| Task brief |
Without any omission, reproduce the records that follow.

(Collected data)
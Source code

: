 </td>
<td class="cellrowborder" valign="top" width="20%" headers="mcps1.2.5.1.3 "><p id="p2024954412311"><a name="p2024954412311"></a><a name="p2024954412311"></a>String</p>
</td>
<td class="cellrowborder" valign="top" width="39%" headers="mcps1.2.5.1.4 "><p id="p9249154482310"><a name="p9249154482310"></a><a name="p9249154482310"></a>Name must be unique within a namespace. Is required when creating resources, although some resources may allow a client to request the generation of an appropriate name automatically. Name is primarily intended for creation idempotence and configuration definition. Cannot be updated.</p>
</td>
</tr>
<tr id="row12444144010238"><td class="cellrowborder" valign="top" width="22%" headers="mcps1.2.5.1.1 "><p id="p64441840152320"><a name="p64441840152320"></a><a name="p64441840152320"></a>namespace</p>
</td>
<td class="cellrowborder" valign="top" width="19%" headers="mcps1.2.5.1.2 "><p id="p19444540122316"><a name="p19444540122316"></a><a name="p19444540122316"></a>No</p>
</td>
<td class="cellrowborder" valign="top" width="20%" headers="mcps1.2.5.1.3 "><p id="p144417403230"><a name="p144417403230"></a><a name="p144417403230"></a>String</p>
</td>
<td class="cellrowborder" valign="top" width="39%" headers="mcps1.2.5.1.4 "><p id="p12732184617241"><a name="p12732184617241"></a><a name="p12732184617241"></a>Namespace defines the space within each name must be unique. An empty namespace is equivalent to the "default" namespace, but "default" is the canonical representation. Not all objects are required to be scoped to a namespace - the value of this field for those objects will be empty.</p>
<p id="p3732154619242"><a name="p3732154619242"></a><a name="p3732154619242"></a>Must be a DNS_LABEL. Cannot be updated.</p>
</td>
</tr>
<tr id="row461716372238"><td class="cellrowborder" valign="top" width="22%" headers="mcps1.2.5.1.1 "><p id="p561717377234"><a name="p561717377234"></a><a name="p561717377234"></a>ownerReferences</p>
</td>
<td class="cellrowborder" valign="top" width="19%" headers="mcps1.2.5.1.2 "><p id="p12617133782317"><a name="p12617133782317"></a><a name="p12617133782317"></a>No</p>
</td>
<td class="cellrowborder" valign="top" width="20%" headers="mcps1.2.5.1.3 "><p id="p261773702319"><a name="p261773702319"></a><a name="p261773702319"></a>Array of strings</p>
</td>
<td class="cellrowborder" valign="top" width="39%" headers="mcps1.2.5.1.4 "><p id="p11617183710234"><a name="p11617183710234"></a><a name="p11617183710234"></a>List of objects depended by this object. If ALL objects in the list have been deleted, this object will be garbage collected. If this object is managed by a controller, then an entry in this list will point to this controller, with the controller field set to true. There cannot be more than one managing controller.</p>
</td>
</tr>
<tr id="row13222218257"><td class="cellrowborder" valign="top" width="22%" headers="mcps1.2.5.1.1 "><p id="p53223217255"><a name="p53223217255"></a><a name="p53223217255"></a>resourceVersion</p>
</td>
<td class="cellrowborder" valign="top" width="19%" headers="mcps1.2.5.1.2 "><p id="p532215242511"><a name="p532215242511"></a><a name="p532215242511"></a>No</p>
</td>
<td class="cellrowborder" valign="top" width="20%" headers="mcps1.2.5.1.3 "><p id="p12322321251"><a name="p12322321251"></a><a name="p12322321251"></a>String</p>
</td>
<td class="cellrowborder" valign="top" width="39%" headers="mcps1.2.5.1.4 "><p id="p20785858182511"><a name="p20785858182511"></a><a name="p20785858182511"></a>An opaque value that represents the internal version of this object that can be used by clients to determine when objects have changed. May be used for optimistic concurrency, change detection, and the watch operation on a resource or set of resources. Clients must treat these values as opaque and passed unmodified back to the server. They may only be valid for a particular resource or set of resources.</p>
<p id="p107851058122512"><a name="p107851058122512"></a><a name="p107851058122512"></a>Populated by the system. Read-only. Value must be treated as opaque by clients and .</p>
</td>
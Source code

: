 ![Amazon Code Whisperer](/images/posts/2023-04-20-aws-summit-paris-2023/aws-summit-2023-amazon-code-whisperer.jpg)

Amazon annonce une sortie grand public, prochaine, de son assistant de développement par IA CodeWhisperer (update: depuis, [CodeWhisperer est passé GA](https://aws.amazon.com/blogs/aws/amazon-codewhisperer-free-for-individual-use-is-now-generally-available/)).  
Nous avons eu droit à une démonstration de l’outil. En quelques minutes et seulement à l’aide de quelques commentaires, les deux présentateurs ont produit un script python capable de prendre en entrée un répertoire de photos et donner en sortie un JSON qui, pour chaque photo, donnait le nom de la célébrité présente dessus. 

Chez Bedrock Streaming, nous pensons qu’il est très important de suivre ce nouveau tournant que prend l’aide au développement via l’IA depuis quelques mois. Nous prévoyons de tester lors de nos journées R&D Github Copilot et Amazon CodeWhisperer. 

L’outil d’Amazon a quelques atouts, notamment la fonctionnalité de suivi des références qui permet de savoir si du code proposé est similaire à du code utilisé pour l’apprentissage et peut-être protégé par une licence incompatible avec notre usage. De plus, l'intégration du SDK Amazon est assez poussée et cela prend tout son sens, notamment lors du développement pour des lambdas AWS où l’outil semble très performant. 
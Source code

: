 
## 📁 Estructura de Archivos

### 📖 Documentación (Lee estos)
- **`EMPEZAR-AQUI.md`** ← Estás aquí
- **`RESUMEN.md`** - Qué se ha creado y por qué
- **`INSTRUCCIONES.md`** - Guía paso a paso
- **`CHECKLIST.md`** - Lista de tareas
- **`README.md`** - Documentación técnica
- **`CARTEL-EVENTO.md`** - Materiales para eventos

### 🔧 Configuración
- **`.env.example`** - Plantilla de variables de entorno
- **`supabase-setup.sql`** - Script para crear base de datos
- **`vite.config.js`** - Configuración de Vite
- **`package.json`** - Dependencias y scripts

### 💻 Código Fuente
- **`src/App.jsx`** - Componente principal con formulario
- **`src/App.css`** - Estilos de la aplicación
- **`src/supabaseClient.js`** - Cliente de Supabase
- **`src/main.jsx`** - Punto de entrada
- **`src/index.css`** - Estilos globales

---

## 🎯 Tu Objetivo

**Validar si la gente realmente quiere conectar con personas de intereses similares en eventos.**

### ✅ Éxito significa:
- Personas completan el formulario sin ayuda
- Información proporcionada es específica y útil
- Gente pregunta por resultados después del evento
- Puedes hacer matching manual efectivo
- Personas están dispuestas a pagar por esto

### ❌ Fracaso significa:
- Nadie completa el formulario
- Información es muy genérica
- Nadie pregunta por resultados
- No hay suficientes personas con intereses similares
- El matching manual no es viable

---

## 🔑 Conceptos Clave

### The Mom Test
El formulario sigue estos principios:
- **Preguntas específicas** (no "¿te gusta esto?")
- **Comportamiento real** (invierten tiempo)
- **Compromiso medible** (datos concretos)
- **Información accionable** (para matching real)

| Response to this task |
Source code

: </td>
<td class="cellrowborder" valign="top" width="20%" headers="mcps1.2.5.1.3 "><p id="p2024954412311"><a name="p2024954412311"></a><a name="p2024954412311"></a>String</p>
</td>
<td class="cellrowborder" valign="top" width="39%" headers="mcps1.2.5.1.4 "><p id="p9249154482310"><a name="p9249154482310"></a><a name="p9249154482310"></a>Name must be unique within a namespace. Is required when creating resources, although some resources may allow a client to request the generation of an appropriate name automatically. Name is primarily intended for creation idempotence and configuration definition. Cannot be updated.</p>
</td>
</tr>
<tr id="row12444144010238"><td class="cellrowborder" valign="top" width="22%" headers="mcps1.2.5.1.1 "><p id="p64441840152320"><a name="p64441840152320"></a><a name="p64441840152320"></a>namespace</p>
</td>
<td class="cellrowborder" valign="top" width="19%" headers="mcps1.2.5.1.2 "><p id="p19444540122316"><a name="p19444540122316"></a><a name="p19444540122316"></a>No</p>
</td>
<td class="cellrowborder" valign="top" width="20%" headers="mcps1.2.5.1.3 "><p id="p144417403230"><a name="p144417403230"></a><a name="p144417403230"></a>String</p>
</td>
<td class="cellrowborder" valign="top" width="39%" headers="mcps1.2.5.1.4 "><p id="p12732184617241"><a name="p12732184617241"></a><a name="p12732184617241"></a>Namespace defines the space within each name must be unique. An empty namespace is equivalent to the "default" namespace, but "default" is the canonical representation. Not all objects are required to be scoped to a namespace - the value of this field for those objects will be empty.</p>
<p id="p3732154619242"><a name="p3732154619242"></a><a name="p3732154619242"></a>Must be a DNS_LABEL. Cannot be updated.</p>
</td>
</tr>
<tr id="row461716372238"><td class="cellrowborder" valign="top" width="22%" headers="mcps1.2.5.1.1 "><p id="p561717377234"><a name="p561717377234"></a><a name="p561717377234"></a>ownerReferences</p>
</td>
<td class="cellrowborder" valign="top" width="19%" headers="mcps1.2.5.1.2 "><p id="p12617133782317"><a name="p12617133782317"></a><a name="p12617133782317"></a>No</p>
</td>
<td class="cellrowborder" valign="top" width="20%" headers="mcps1.2.5.1.3 "><p id="p261773702319"><a name="p261773702319"></a><a name="p261773702319"></a>Array of strings</p>
</td>
<td class="cellrowborder" valign="top" width="39%" headers="mcps1.2.5.1.4 "><p id="p11617183710234"><a name="p11617183710234"></a><a name="p11617183710234"></a>List of objects depended by this object. If ALL objects in the list have been deleted, this object will be garbage collected. If this object is managed by a controller, then an entry in this list will point to this controller, with the controller field set to true. There cannot be more than one managing controller.</p>
</td>
</tr>
<tr id="row13222218257"><td class="cellrowborder" valign="top" width="22%" headers="mcps1.2.5.1.1 "><p id="p53223217255"><a name="p53223217255"></a><a name="p53223217255"></a>resourceVersion</p>
</td>
<td class="cellrowborder" valign="top" width="19%" headers="mcps1.2.5.1.2 "><p id="p532215242511"><a name="p532215242511"></a><a name="p532215242511"></a>No</p>
</td>
<td class="cellrowborder" valign="top" width="20%" headers="mcps1.2.5.1.3 "><p id="p12322321251"><a name="p12322321251"></a><a name="p12322321251"></a>String</p>
</td>
<td class="cellrowborder" valign="top" width="39%" headers="mcps1.2.5.1.4 "><p id="p20785858182511"><a name="p20785858182511"></a><a name="p20785858182511"></a>An opaque value that represents the internal version of this object that can be used by clients to determine when objects have changed. May be used for optimistic concurrency, change detection, and the watch operation on a resource or set of resources. Clients must treat these values as opaque and passed unmodified back to the server. They may only be valid for a particular resource or set of resources.</p>
<p id="p107851058122512"><a name="p107851058122512"></a><a name="p107851058122512"></a>Populated by the system. Read-only. Value must be treated as opaque by clients and .</p>
</td>
Source code

: ![Amazon Code Whisperer](/images/posts/2023-04-20-aws-summit-paris-2023/aws-summit-2023-amazon-code-whisperer.jpg)

Amazon annonce une sortie grand public, prochaine, de son assistant de développement par IA CodeWhisperer (update: depuis, [CodeWhisperer est passé GA](https://aws.amazon.com/blogs/aws/amazon-codewhisperer-free-for-individual-use-is-now-generally-available/)).  
Nous avons eu droit à une démonstration de l’outil. En quelques minutes et seulement à l’aide de quelques commentaires, les deux présentateurs ont produit un script python capable de prendre en entrée un répertoire de photos et donner en sortie un JSON qui, pour chaque photo, donnait le nom de la célébrité présente dessus. 

Chez Bedrock Streaming, nous pensons qu’il est très important de suivre ce nouveau tournant que prend l’aide au développement via l’IA depuis quelques mois. Nous prévoyons de tester lors de nos journées R&D Github Copilot et Amazon CodeWhisperer. 

L’outil d’Amazon a quelques atouts, notamment la fonctionnalité de suivi des références qui permet de savoir si du code proposé est similaire à du code utilisé pour l’apprentissage et peut-être protégé par une licence incompatible avec notre usage. De plus, l'intégration du SDK Amazon est assez poussée et cela prend tout son sens, notamment lors du développement pour des lambdas AWS où l’outil semble très performant. 
Source code

: 
## 📁 Estructura de Archivos

### 📖 Documentación (Lee estos)
- **`EMPEZAR-AQUI.md`** ← Estás aquí
- **`RESUMEN.md`** - Qué se ha creado y por qué
- **`INSTRUCCIONES.md`** - Guía paso a paso
- **`CHECKLIST.md`** - Lista de tareas
- **`README.md`** - Documentación técnica
- **`CARTEL-EVENTO.md`** - Materiales para eventos

### 🔧 Configuración
- **`.env.example`** - Plantilla de variables de entorno
- **`supabase-setup.sql`** - Script para crear base de datos
- **`vite.config.js`** - Configuración de Vite
- **`package.json`** - Dependencias y scripts

### 💻 Código Fuente
- **`src/App.jsx`** - Componente principal con formulario
- **`src/App.css`** - Estilos de la aplicación
- **`src/supabaseClient.js`** - Cliente de Supabase
- **`src/main.jsx`** - Punto de entrada
- **`src/index.css`** - Estilos globales

---

## 🎯 Tu Objetivo

**Validar si la gente realmente quiere conectar con personas de intereses similares en eventos.**

### ✅ Éxito significa:
- Personas completan el formulario sin ayuda
- Información proporcionada es específica y útil
- Gente pregunta por resultados después del evento
- Puedes hacer matching manual efectivo
- Personas están dispuestas a pagar por esto

### ❌ Fracaso significa:
- Nadie completa el formulario
- Información es muy genérica
- Nadie pregunta por resultados
- No hay suficientes personas con intereses similares
- El matching manual no es viable

---

## 🔑 Conceptos Clave

### The Mom Test
El formulario sigue estos principios:
- **Preguntas específicas** (no "¿te gusta esto?")
- **Comportamiento real** (invierten tiempo)
- **Compromiso medible** (datos concretos)
- **Información accionable** (para matching real)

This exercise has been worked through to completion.